Report back each line of the data that contains the word "first".

Collected data
.....

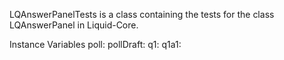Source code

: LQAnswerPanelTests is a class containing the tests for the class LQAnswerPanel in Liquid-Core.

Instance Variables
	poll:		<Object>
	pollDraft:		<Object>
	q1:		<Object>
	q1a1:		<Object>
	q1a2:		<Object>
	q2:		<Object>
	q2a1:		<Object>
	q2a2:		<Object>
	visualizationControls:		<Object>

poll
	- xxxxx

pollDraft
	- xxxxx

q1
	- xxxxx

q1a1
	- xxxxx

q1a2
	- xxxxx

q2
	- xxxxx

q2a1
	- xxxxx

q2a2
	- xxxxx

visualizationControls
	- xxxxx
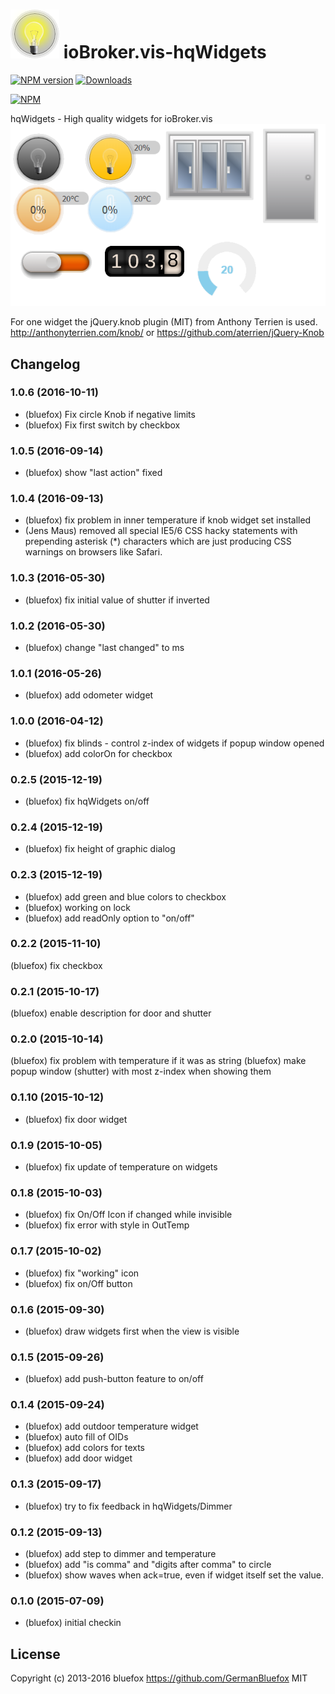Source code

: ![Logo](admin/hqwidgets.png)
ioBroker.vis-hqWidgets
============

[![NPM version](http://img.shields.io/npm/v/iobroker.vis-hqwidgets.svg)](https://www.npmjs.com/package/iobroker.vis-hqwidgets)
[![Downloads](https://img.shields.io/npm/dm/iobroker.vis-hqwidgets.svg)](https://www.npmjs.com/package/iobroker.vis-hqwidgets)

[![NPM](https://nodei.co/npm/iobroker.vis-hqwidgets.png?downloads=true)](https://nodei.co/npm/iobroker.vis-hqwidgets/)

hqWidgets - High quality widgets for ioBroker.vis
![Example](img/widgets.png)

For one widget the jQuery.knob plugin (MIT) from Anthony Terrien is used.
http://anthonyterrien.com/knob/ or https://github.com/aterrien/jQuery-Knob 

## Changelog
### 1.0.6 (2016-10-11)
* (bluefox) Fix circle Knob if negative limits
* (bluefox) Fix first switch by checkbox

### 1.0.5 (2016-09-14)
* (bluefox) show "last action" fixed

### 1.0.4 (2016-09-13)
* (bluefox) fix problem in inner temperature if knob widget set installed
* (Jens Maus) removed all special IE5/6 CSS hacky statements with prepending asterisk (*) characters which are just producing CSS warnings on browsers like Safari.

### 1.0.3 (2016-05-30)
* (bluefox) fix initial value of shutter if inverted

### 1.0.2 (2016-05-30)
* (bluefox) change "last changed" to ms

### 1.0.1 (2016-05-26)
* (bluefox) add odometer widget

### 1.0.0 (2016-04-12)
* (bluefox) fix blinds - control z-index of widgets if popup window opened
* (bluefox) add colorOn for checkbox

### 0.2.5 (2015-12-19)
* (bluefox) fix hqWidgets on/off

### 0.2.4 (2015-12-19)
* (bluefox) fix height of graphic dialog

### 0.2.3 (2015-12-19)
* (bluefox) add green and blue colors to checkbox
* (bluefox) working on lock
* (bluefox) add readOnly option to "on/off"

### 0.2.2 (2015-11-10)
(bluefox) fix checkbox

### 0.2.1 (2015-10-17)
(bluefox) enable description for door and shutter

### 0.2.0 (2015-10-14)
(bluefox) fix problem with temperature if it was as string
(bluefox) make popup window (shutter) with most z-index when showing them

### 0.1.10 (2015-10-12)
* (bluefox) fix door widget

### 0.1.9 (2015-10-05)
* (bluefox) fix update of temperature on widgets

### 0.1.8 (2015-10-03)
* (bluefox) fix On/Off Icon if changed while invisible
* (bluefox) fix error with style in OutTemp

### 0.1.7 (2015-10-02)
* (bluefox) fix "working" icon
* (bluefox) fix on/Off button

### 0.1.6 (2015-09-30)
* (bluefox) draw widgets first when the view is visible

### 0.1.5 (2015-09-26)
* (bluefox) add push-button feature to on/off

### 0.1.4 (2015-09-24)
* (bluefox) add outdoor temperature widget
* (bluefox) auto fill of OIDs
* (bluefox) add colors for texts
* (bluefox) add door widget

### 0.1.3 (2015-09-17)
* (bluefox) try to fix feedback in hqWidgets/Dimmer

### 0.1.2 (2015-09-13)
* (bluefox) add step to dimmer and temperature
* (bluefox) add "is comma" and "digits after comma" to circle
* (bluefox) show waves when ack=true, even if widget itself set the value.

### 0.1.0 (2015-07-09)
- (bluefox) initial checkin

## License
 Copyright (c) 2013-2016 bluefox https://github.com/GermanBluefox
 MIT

.....

◆ EXPECTED ANSWER
* (bluefox) Fix first switch by checkbox
* (bluefox) draw widgets first when the view is visible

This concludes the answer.